OCaml for the Skeptical: User-Defined Types

We've seen OCaml's type syntax because the interpreter uses it to tell you the type of every value, but due to type inference we typically don't have to write a type expression ourselves. But actually there are several reasons to use the type sublanguage (as you'll see when we come to modules). Since types are also something you can manipulate in OCaml, there is a mechanism for naming them as well. This is done with the keyword type. The simplest kind of type definition is an alias for a type that already exists. Suppose that we like int list's so much that we want to give them a shorter name. A type alias like this is easy to define:

    # type ilist = int list;;
    type ilist = int list
    #

Since OCaml doesn't automatically start calling every int list an ilist:

    # type ilist = int list;;
    type ilist = int list
    # [1;2;3];;
    - : int list = [1; 2; 3]
    #

(they are different types!) you'll just have to trust me for now that there are good reasons to want to do this.

A much more interesting use of type is to name your own user-defined types (in fact, you must name them in order to use them: in general anonymous user-defined types aren't allowed). While the ilist above is indeed a user-defined type, here I'm talking about variant types, which are what are sometimes called sum types or union types or disjoint unions. This is a type where each value is either one type, or another (or another, etc). The constructor for variant types is | and it's like an or for types. There's a restriction, however: you can't just or-together types:

    # type intorstring = int | string;;
    Syntax error
    #

Each branch of the union (each disjunct) needs to have a constructor defined for it. This is to prevent type ambiguities.
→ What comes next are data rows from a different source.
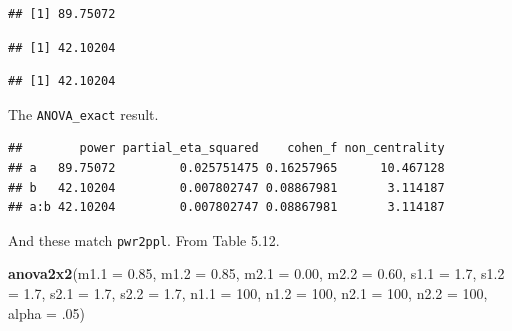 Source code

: \documentclass[]{book}
\newenvironment{Shaded}{\begin{snugshade}}{\end{snugshade}}
\newcommand{\DataTypeTok}[1]{\textcolor[rgb]{0.13,0.29,0.53}{#1}}
\newcommand{\DecValTok}[1]{\textcolor[rgb]{0.00,0.00,0.81}{#1}}
\newcommand{\FloatTok}[1]{\textcolor[rgb]{0.00,0.00,0.81}{#1}}
\newcommand{\KeywordTok}[1]{\textcolor[rgb]{0.13,0.29,0.53}{\textbf{#1}}}
\newcommand{\NormalTok}[1]{#1}
\newcommand{\OperatorTok}[1]{\textcolor[rgb]{0.81,0.36,0.00}{\textbf{#1}}}
\newcommand{\OtherTok}[1]{\textcolor[rgb]{0.56,0.35,0.01}{#1}}
\newcommand{\StringTok}[1]{\textcolor[rgb]{0.31,0.60,0.02}{#1}}
\begin{document}
\begin{verbatim}
## [1] 89.75072
\end{verbatim}

\begin{Shaded}
\end{Shaded}

\begin{verbatim}
## [1] 42.10204
\end{verbatim}

\begin{Shaded}
\end{Shaded}

\begin{verbatim}
## [1] 42.10204
\end{verbatim}

The \texttt{ANOVA\_exact} result.

\begin{Shaded}
\end{Shaded}

\begin{verbatim}
##        power partial_eta_squared    cohen_f non_centrality
## a   89.75072         0.025751475 0.16257965      10.467128
## b   42.10204         0.007802747 0.08867981       3.114187
## a:b 42.10204         0.007802747 0.08867981       3.114187
\end{verbatim}

And these match \texttt{pwr2ppl}. From Table 5.12.

\begin{Shaded}
\begin{Highlighting}[]
\KeywordTok{anova2x2}\NormalTok{(}\DataTypeTok{m1.1 =} \FloatTok{0.85}\NormalTok{, }\DataTypeTok{m1.2 =} \FloatTok{0.85}\NormalTok{, }\DataTypeTok{m2.1 =} \FloatTok{0.00}\NormalTok{, }\DataTypeTok{m2.2 =} \FloatTok{0.60}\NormalTok{,}
         \DataTypeTok{s1.1 =} \FloatTok{1.7}\NormalTok{, }\DataTypeTok{s1.2 =} \FloatTok{1.7}\NormalTok{, }\DataTypeTok{s2.1 =} \FloatTok{1.7}\NormalTok{, }\DataTypeTok{s2.2 =} \FloatTok{1.7}\NormalTok{,}
         \DataTypeTok{n1.1 =} \DecValTok{100}\NormalTok{, }\DataTypeTok{n1.2 =} \DecValTok{100}\NormalTok{, }\DataTypeTok{n2.1 =} \DecValTok{100}\NormalTok{, }\DataTypeTok{n2.2 =} \DecValTok{100}\NormalTok{,}
         \DataTypeTok{alpha =} \FloatTok{.05}\NormalTok{)}
\end{Highlighting}
\end{Shaded}
\end{document}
If OCaml allowed the above definition, then what would be the type of 12? It could be a plain old int, or a new-fangled intorstring: there's no way to tell. And unambiguous types is what make static type inference work. So instead you have to define this type like so:

    # type intorstring = Int of int | String of string;;
    type intorstring = Int of int | String of string
    #

The constructor names Int and String are arbitrary and certainly don't have to have anything to do with the names of the types they construct, but they do have to begin with an initial uppercase letter.

To construct a value of type intorstring, you apply one of the constructors to a value of the appropriate type:

    # Int 12;;
    - : intorstring = Int 12
    # String "foo";;
    - : intorstring = String "foo"
    # [Int 12; String "foo"];;
    - : intorstring list = [Int 12; String "foo"]
    #

Note that the last example illustrates another way you can have a list containing elements of "different" types, even though OCaml lists are homogenous (of course, the whole point is that this is a list of homogenous type: all the elements are of type intorstring).

So, we have solved the ambiguity problem mentioned above: 12 is clearly an int, while Int 12 is clearly an intorstring.

Nullary Constructors

It's quite useful to define constructors that don't take an argument; these can be used to define what are often called enumerated types in other languages. Suppose you're writing a program to play a card game:

    # type suit = Club | Diamond | Heart | Spade
      type value = Jack | Queen | King | Ace | Num of int
      type card = Card of value * suit
      type hand = card list
      ;;
    type suit = Club | Diamond | Heart | Spade
    type value = Jack | Queen | King | Ace | Num of int
    type card = Card of value * suit
    type hand = card list
    # Card (Ace, Spade);;
    - : card = Card (Ace, Spade)
    # ([Card(Ace, Spade); Card(Num 7, Heart)]:hand);;
    - : hand = [Card (Ace, Spade); Card (Num 7, Heart)]
    #

Note: here I am doing something quite unusual in OCaml: explicitly specifying the type of a value by saying ([Card(Ace, Spade); Card(Num 7, Heart)]:hand), because otherwise [Card(Ace, Spade); Card(Num 7, Heart)] would be of type card list. The syntax for specifying the type of a value is (expr:type) — the parens are necessary.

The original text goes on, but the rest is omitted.